Ein alternativer Kulturpreis?
Am Ende steht im Palace die klare Forderung: Die Kulturkommission muss gestärkt werden, wenn sie auch künftig eine Funktion haben soll. Auslagern in eine politisch unabhängige Stiftung, wie dies im Kanton der Fall ist? Oder ein Vetorecht für den Stadtrat mit der Pflicht, ein solches Veto öffentlich zu begründen? In Berlin werde ein solches Modell praktiziert, sagt Milo Rau. Für die Podiumsteilnehmer sind beide Varianten denkbar. Etrit Hasler hat im Stadtparlament dazu eine Motion eingebracht.
Ausserdem denkt das Palace laut Kaspar Surber über einen alternativen Kulturpreis nach. «Goldener Fussabdruck» könnte er heissen, konkret ist er noch nicht. Aus dem Publikum wird an den «Herabminderungspreis» erinnert, den die Renatus-Högger-Societät früher in St.Gallen eine Zeitlang vergeben hat. Der war allerdings eher humoristisch ausgerichtet – jetzt soll es ernst gelten.
Auf zum neuen Kulturkonzept!
Etrit Hasler bringt weitere Kulturförder-Wünsche aufs Tapet: Förderpreise sollen wieder, wie früher, jährlich statt aus Spargründen bloss alle zwei Jahre vergeben werden. Und die Subventionen für feste Häuser müssten der Teuerung angepasst werden – denn Kulturausgaben seien zu wesentlichen Teile nicht abstrakte «Gelder», sondern konkrete Löhne.

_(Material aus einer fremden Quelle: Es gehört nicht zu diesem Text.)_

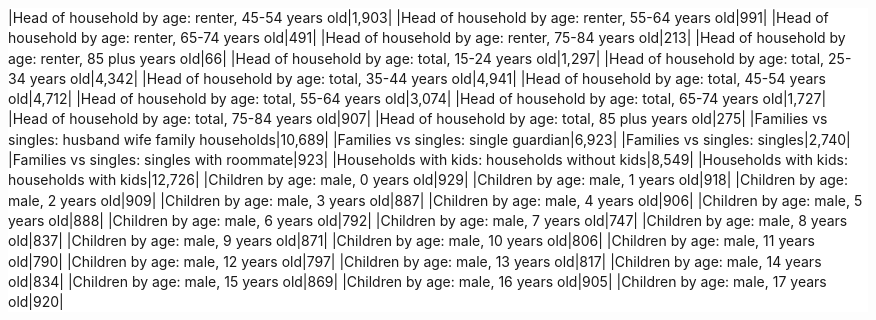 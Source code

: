 |Head of household by age: renter, 45-54 years old|1,903|
|Head of household by age: renter, 55-64 years old|991|
|Head of household by age: renter, 65-74 years old|491|
|Head of household by age: renter, 75-84 years old|213|
|Head of household by age: renter, 85 plus years old|66|
|Head of household by age: total, 15-24 years old|1,297|
|Head of household by age: total, 25-34 years old|4,342|
|Head of household by age: total, 35-44 years old|4,941|
|Head of household by age: total, 45-54 years old|4,712|
|Head of household by age: total, 55-64 years old|3,074|
|Head of household by age: total, 65-74 years old|1,727|
|Head of household by age: total, 75-84 years old|907|
|Head of household by age: total, 85 plus years old|275|
|Families vs singles: husband wife family households|10,689|
|Families vs singles: single guardian|6,923|
|Families vs singles: singles|2,740|
|Families vs singles: singles with roommate|923|
|Households with kids: households without kids|8,549|
|Households with kids: households with kids|12,726|
|Children by age: male, 0 years old|929|
|Children by age: male, 1 years old|918|
|Children by age: male, 2 years old|909|
|Children by age: male, 3 years old|887|
|Children by age: male, 4 years old|906|
|Children by age: male, 5 years old|888|
|Children by age: male, 6 years old|792|
|Children by age: male, 7 years old|747|
|Children by age: male, 8 years old|837|
|Children by age: male, 9 years old|871|
|Children by age: male, 10 years old|806|
|Children by age: male, 11 years old|790|
|Children by age: male, 12 years old|797|
|Children by age: male, 13 years old|817|
|Children by age: male, 14 years old|834|
|Children by age: male, 15 years old|869|
|Children by age: male, 16 years old|905|
|Children by age: male, 17 years old|920|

Der Zeitpunkt für die Diskussion ist gut: Die Stadt macht sich daran, ein neues Kulturkonzept zu erarbeiten, im August ist eine erste Forumsveranstaltung angekündigt – die Rolle der Kulturkommission (die bis heute mit einem Reglement von 1954 arbeitet) wird dabei zweifellos ein Thema sein.
Vom Recht auf Transparenz
Am Podium bleibt offen, wie weit das «Trauma» des St.Galler Lehrermords auf die Kulturpreis-Entscheidung Einfluss hatte. Das Projekt zu diesem Thema, 2010 von Rau und dem Theater St.Gallen geplant, hatte damals wütende Proteste ausgelöst, Stadtrat Nino Cozzio war als früherer Anwalt der Opferfamilie betroffen. Rau äussert sich am Podium überzeugt davon, dass das mit ein Grund für das Nein zum Kulturpreis gewesen sei.
Geht man versuchsweise davon aus, dass das stimmt und dass der Stadtrat Rücksicht auf die Empfindlichkeiten in der Bevölkerung nehmen wollte, dann könnte die Folgerung lauten: Für eine so exponierte Personalie wie den grossen Kulturpreis macht es Sinn, sie fachlich und politisch zu diskutieren. Die letzte Verantwortung trägt der Stadtrat. Wenn er aber anders als die Fachleute gewichtet, dann mit öffentlicher Begründung, damit sich das Volk eine Meinung bilden kann.
Statt «henenome» wäre der Vorgang damit transparent und diskutierbar. Und anders als jetzt die Kulturkommission müsste sich niemand vor den Kopf gestossen fühlen.